I've been using spreadsheets of various sorts on a wide variety of platforms since the mid-'80s. The first one which I used any substantial amount was SuperCalc, running under ZR-DOS (an enhanced CP/M "clone" that grew into ZCPR). Others have included (in rough chronological order):
Lotus Symphony, which integrated a wordprocessor of dubious functionality, a simple "form" processor, and a telecom module into the mix;
A 6502 Atari 8-bit based spreadsheet called SpeedCalc that was published in Compute! Magazine;
LDW Power, a Lotus 123 "clone" for the Atari ST;
Borland's Quattro Pro, used in grad school primarily for its linear programming capabilities;
The spreadsheet built into the TRS-80 Model 100 portable computer (a very small, early version of Microsoft Multiplan that eventually grew into the monster now known as Excel)
As Easy As (guess who they were cloning?);
MS-DOS-based and available as shareware, this is still a featureful spreadsheet. It doesn't allow heavy-duty GUI formatting of spreadsheets, but only people with far too much time on their hands do so...
The first version of Lucid 3D ran on TRS-80 Model 100 laptop computers, and the necessity for frugality on that platform resulted in a design that was sparse, frugal, and indeed, extremely lucid.
The MS-DOS version was my favorite MS-DOS program of any sort; its user interface is a wonderful model of integration of powerful use of both keyboard and mouse; the program was still frugal in its use of disk/RAM and yet provided excellent overall functionality.

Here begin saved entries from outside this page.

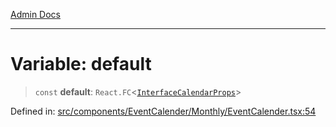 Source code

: [Admin Docs](/)

***

# Variable: default

> `const` **default**: `React.FC`\<[`InterfaceCalendarProps`](types\Event\interface\README\type-aliases\InterfaceCalendarProps.md)\>

Defined in: [src/components/EventCalender/Monthly/EventCalender.tsx:54](https://github.com/PalisadoesFoundation/talawa-admin/blob/main/src/components/EventCalender/Monthly/EventCalender.tsx#L54)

SC ("Spreadsheet Calculator");
VC (Enhanced, "more visual" version of SC);
The much despised memory hog, Microsoft Excel ;
The spreadsheet built into the Psion 3 handheld computer;
with bits of playing around with others such as Lotus Improv , the Microsoft Works spreadsheet for MS-DOS, the FSF's Oleo, an entirely-custom one that I wrote in LISP (mostly just as a programming exercise), and sundry fiddling around with a pretty wide variety of MS-DOS, MS-Windows, and Unix-based "integrated packages." The most notable spreadsheet of which I have never made significant use is VisiCalc, the program that popularized the whole idea of software that that allow interactive entry of numbers, text, and formulae arranged in rows and columns.

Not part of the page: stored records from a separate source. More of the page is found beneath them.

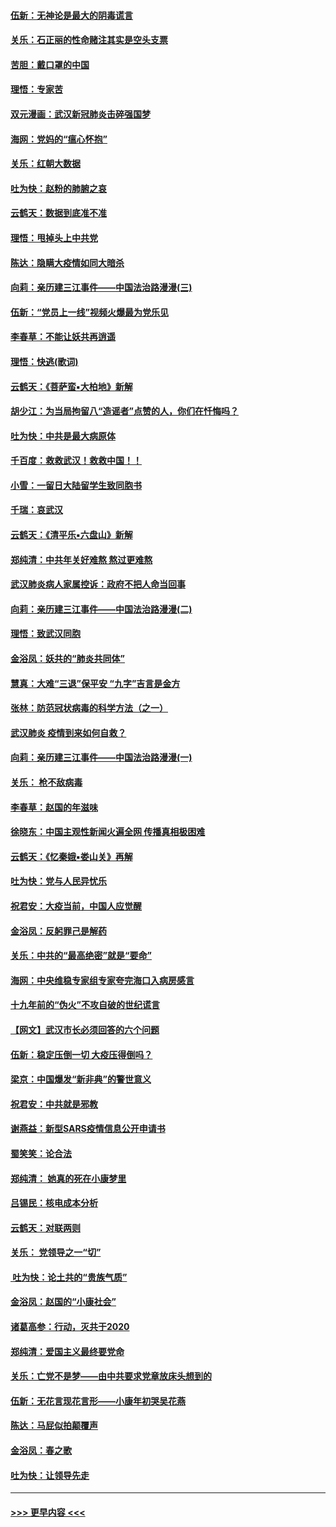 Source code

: #### [伍新：无神论是最大的阴毒谎言](../pages/nsc993/n11846129.md?t=02061102) 
#### [关乐：石正丽的性命赌注其实是空头支票](../pages/nsc993/n11846109.md?t=02061102) 
#### [苦胆：戴口罩的中国](../pages/nsc993/n11845576.md?t=02061102) 
#### [理悟：专家苦](../pages/nsc993/n11845564.md?t=02061102) 
#### [双元漫画：武汉新冠肺炎击碎强国梦](../pages/nsc993/n11843320.md?t=02061102) 
#### [海网：党妈的“瘟心怀抱”](../pages/nsc993/n11840740.md?t=02061102) 
#### [关乐：红朝大数据](../pages/nsc993/n11840675.md?t=02061102) 
#### [吐为快：赵粉的肺腑之哀](../pages/nsc993/n11840618.md?t=02061102) 
#### [云鹤天：数据到底准不准](../pages/nsc993/n11840325.md?t=02061102) 
#### [理悟：甩掉头上中共党](../pages/nsc993/n11838826.md?t=02061102) 
#### [陈达：隐瞒大疫情如同大暗杀](../pages/nsc993/n11838771.md?t=02061102) 
#### [向莉：亲历建三江事件——中国法治路漫漫(三)](../pages/nsc993/n11831825.md?t=02061102) 
#### [伍新：“党员上一线”视频火爆最为党乐见](../pages/nsc993/n11838200.md?t=02061102) 
#### [李春草：不能让妖共再逍遥](../pages/nsc993/n11838102.md?t=02061102) 
#### [理悟：快逃(歌词)](../pages/nsc993/n11838083.md?t=02061102) 
#### [云鹤天：《菩萨蛮▪大柏地》新解](../pages/nsc993/n11838059.md?t=02061102) 
#### [胡少江：为当局拘留八“造谣者”点赞的人，你们在忏悔吗？](../pages/nsc993/n11836801.md?t=02061102) 
#### [吐为快：中共是最大病原体](../pages/nsc993/n11836748.md?t=02061102) 
#### [千百度：救救武汉！救救中国！！](../pages/nsc993/n11836145.md?t=02061102) 
#### [小雪：一留日大陆留学生致同胞书](../pages/nsc993/n11834624.md?t=02061102) 
#### [千瑞：哀武汉](../pages/nsc993/n11833647.md?t=02061102) 
#### [云鹤天：《清平乐▪六盘山》新解](../pages/nsc993/n11833611.md?t=02061102) 
#### [郑纯清：中共年关好难熬 熬过更难熬](../pages/nsc993/n11833489.md?t=02061102) 
#### [武汉肺炎病人家属控诉：政府不把人命当回事](../pages/nsc993/n11833205.md?t=02061102) 
#### [向莉：亲历建三江事件——中国法治路漫漫(二)](../pages/nsc993/n11829102.md?t=02061102) 
#### [理悟：致武汉同胞](../pages/nsc993/n11831522.md?t=02061102) 
#### [金浴凤：妖共的“肺炎共同体”](../pages/nsc993/n11829448.md?t=02061102) 
#### [慧真：大难“三退”保平安 “九字”吉言是金方](../pages/nsc993/n11829501.md?t=02061102) 
#### [张林：防范冠状病毒的科学方法（之一）](../pages/nsc993/n11828618.md?t=02061102) 
#### [武汉肺炎 疫情到来如何自救？](../pages/nsc993/n11827632.md?t=02061102) 
#### [向莉：亲历建三江事件——中国法治路漫漫(一)](../pages/nsc993/n11827190.md?t=02061102) 
#### [关乐： 枪不敌病毒](../pages/nsc993/n11826746.md?t=02061102) 
#### [李春草：赵国的年滋味](../pages/nsc993/n11826321.md?t=02061102) 
#### [徐晓东：中国主观性新闻火遍全网 传播真相极困难](../pages/nsc993/n11826508.md?t=02061102) 
#### [云鹤天：《忆秦娥▪娄山关》再解](../pages/nsc993/n11824682.md?t=02061102) 
#### [吐为快：党与人民异忧乐](../pages/nsc993/n11824660.md?t=02061102) 
#### [祝君安：大疫当前，中国人应觉醒](../pages/nsc993/n11821946.md?t=02061102) 
#### [金浴凤：反躬罪己是解药](../pages/nsc993/n11820280.md?t=02061102) 
#### [关乐：中共的“最高绝密”就是“要命”](../pages/nsc993/n11816946.md?t=02061102) 
#### [海网：中央维稳专家组专家夸完海口入病房感言](../pages/nsc993/n11815138.md?t=02061102) 
#### [十九年前的“伪火”不攻自破的世纪谎言](../pages/nsc993/n11813238.md?t=02061102) 
#### [【网文】武汉市长必须回答的六个问题](../pages/nsc993/n11813848.md?t=02061102) 
#### [伍新：稳定压倒一切 大疫压得倒吗？](../pages/nsc993/n11812634.md?t=02061102) 
#### [梁京：中国爆发“新非典”的警世意义](../pages/nsc993/n11812554.md?t=02061102) 
#### [祝君安：中共就是邪教](../pages/nsc993/n11812431.md?t=02061102) 
#### [谢燕益：新型SARS疫情信息公开申请书](../pages/nsc993/n11808840.md?t=02061102) 
#### [蜀笑笑：论合法](../pages/nsc993/n11808064.md?t=02061102) 
#### [郑纯清： 她真的死在小康梦里](../pages/nsc993/n11806623.md?t=02061102) 
#### [吕锡民：核电成本分析](../pages/nsc993/n11806284.md?t=02061102) 
#### [云鹤天：对联两则](../pages/nsc993/n11805957.md?t=02061102) 
#### [关乐： 党领导之一“切”](../pages/nsc993/n11804505.md?t=02061102) 
#### [ 吐为快：论土共的“贵族气质”](../pages/nsc993/n11804490.md?t=02061102) 
#### [金浴凤：赵国的“小康社会”](../pages/nsc993/n11804452.md?t=02061102) 
#### [诸葛高参：行动，灭共于2020](../pages/nsc993/n11804120.md?t=02061102) 
#### [郑纯清：爱国主义最终要党命](../pages/nsc993/n11802197.md?t=02061102) 
#### [关乐：亡党不是梦——由中共要求党章放床头想到的](../pages/nsc993/n11802156.md?t=02061102) 
#### [伍新：无花言现花言形——小康年初哭吴花燕](../pages/nsc993/n11800044.md?t=02061102) 
#### [陈达：马屁似拍颠覆声](../pages/nsc993/n11800010.md?t=02061102) 
#### [金浴凤：春之歌](../pages/nsc993/n11797687.md?t=02061102) 
#### [吐为快：让领导先走](../pages/nsc993/n11797512.md?t=02061102) 

----
#### [ >>> 更早内容 <<< ](../indexes/nsc993-earlier.md)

Tasks I've done with spreadsheets have included:
Preparation of accounting working papers
Preparation of financial statements
Economic simulations via difference equations/"cellular automata"
Mathematical modelling, solving linear and nonlinear programs
In short, I've done enough work of enough various types with a large enough variety of spreadsheet packages that I figure I'm entitled to rant a little bit about their proper use.
Here are some further useful resources on the ancient and more modern history of spreadsheets:
"Enhancements" of spreadsheets over the last few years have not involved substantive improvements in functionality, but have primarily just involved enhancing their "typesetting" capabilities, that is, the ability to change fonts, insert special formatting, and to otherwise make tables look "pretty."
I put "enhancements" in quotes because I am skeptical that this actually represents a true improvement of either the quality of the information or user efficiency in finding and using information.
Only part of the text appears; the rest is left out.